Saved entries
#####
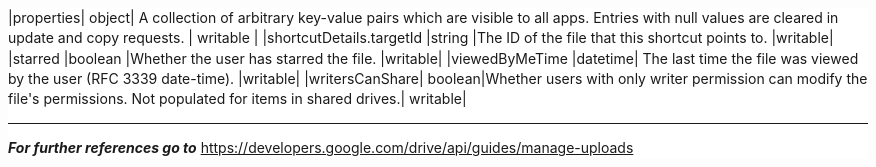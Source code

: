 |properties|	object|	A collection of arbitrary key-value pairs which are visible to all apps. Entries with null values are cleared in update and copy requests. | writable |
|shortcutDetails.targetId	|string	|The ID of the file that this shortcut points to.	|writable|
|starred	|boolean	|Whether the user has starred the file.	|writable|
|viewedByMeTime	|datetime|	The last time the file was viewed by the user (RFC 3339 date-time).	|writable|
|writersCanShare|	boolean|Whether users with only writer permission can modify the file's permissions. Not populated for items in shared drives.|	writable|


-----------

**_For further references go to_**
https://developers.google.com/drive/api/guides/manage-uploads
#####
Work instructions ▸
Write out the records exactly. Do not carry the pictures over.

Written response ▸
Source code

: |properties|	object|	A collection of arbitrary key-value pairs which are visible to all apps. Entries with null values are cleared in update and copy requests. | writable |
|shortcutDetails.targetId	|string	|The ID of the file that this shortcut points to.	|writable|
|starred	|boolean	|Whether the user has starred the file.	|writable|
|viewedByMeTime	|datetime|	The last time the file was viewed by the user (RFC 3339 date-time).	|writable|
|writersCanShare|	boolean|Whether users with only writer permission can modify the file's permissions. Not populated for items in shared drives.|	writable|


-----------

**_For further references go to_**
https://developers.google.com/drive/api/guides/manage-uploads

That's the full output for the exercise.